As per the time value of money the company, American Apparel should refrain from borrowing money at the present time. Instead the borrowing should becarried out after six months when the company plans to build the new manufacturing facility. When the current Treasury Yield Rates are seen in the respect of the previous few decades it becomes obvious that the current rates of discount are significantly lower in the longer run although the current rates cannot be classified as the lowest in such a series. The lowest discount rates emerged around the turn of the century but these have risen again to roughly one half (roughly 3%) of the historically highest rates (7% – 8%) on a thirty year basis.
The current discount rate is attractive when considered in the medium term for a number of years possibly when considered in terms of a decade or so. However when these rates are seen in the light of a shorter period of time, it becomes clear that the reduction in the principal amount is significant. The current rates will remain attractive for the company as long as the company intends to acquire the loan and invest it within the shortest possible period of time.
Keeping the money in store will only lead to lowering its value over time both in the short term and the long run (Hovey, 2005) though the effect would be more significant in the short term. The rates that the company is being offered currently are high compared to the historical highs and lows. Historically the highest rates existed in the early to mid nineties but these decreased significantly in the early 2000 period.
When compared to the nearest period of lowest rates, the current rates seem high. However given the circumstances it is hard that the company would be offered any lower rates any time soon because of the way that historical trends and current fiscal policies are being pushed.
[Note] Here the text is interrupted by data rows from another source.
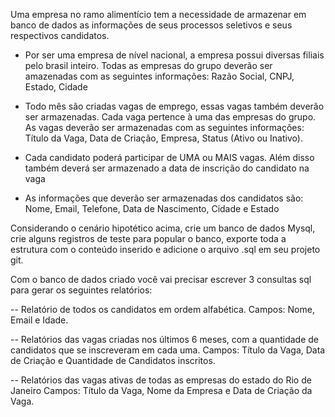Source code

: Uma empresa no ramo alimentício tem a necessidade de armazenar em banco de dados as informações de seus processos seletivos e seus respectivos candidatos.

- Por ser uma empresa de nível nacional, a empresa possui diversas filiais pelo brasil inteiro. Todas as empresas do grupo deverão ser amazenadas com as seguintes informações: Razão Social, CNPJ, Estado, Cidade

- Todo mês são criadas vagas de emprego, essas vagas também deverão ser armazenadas. Cada vaga pertence à uma das empresas do grupo. 
As vagas deverão ser armazenadas com as seguintes informações: Título da Vaga, Data de Criação, Empresa, Status (Ativo ou Inativo).

- Cada candidato poderá participar de UMA ou MAIS vagas. Além disso também deverá ser armazenado a data de inscrição do candidato na vaga

- As informações que deverão ser armazenadas dos candidatos são: Nome, Email, Telefone, Data de Nascimento, Cidade e Estado 
 

Considerando o cenário hipotético acima, crie um banco de dados Mysql, crie alguns registros de teste para popular o banco, exporte toda a estrutura com o conteúdo inserido e adicione o arquivo .sql em seu projeto git.

Com o banco de dados criado você vai precisar escrever 3 consultas sql para gerar os seguintes relatórios:



-- Relatório de todos os candidatos em ordem alfabética.
Campos: Nome, Email e Idade.

-- Relatórios das vagas criadas nos últimos 6 meses, com a quantidade de candidatos que se inscreveram em cada uma. 
Campos: Título da Vaga, Data de Criação e Quantidade de Candidatos inscritos.

-- Relatórios das vagas ativas de todas as empresas do estado do Rio de Janeiro
Campos: Título da Vaga, Nome da Empresa e Data de Criação da Vaga.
It would therefore be safe to assume that the company is being offered the best discount rates within the next decade or so. The time value of money is important for the company as whatever the company borrows today will stand reduced tomorrow due to fiscal discounting of money.
For example if the company were to assume a loan of $10,00,000 on 11th January 2012, the discount rate for the next 6 months is an estimated 0.05%. Hence after six months the company would have roughly lost $50,000 if the money borrowed today is not utilised. This in itself represents a direct fiscal loss to the company for its inaction over the investment of the borrowed money. If the company does not come to terms with the time value of money, it would be borrowing more than it would actually be spending over its construction efforts which would present a distress in terms of repayments for the company (Crosson & Needles, 2008).
If the company chooses to wait six months to borrow the money it shows fiscal maturity on the part of the company. If the company were to borrow the money today, it would stand to lose on the borrowed money due to the time value of money. Another option could be to borrow the money and invest it for six months but this is an unlikely thing to do because extricating finance within six months would be both risky and cumbersome for the company.
Therefore in order to reduce risk and to boost value on the borrowed money, it is in the company’s best interests to borrow the money in the next six months just before it plans to commence construction. Bibliography Crosson, S. V., & Needles, B. E. (2008). Managerial Accounting (8th Ed). Boston: Houghton Mifflin Company. Hovey, M. (2005). Spreadsheet Modelling for Finance.
Frenchs Forest, N.S. W.: Pearson Education Australia.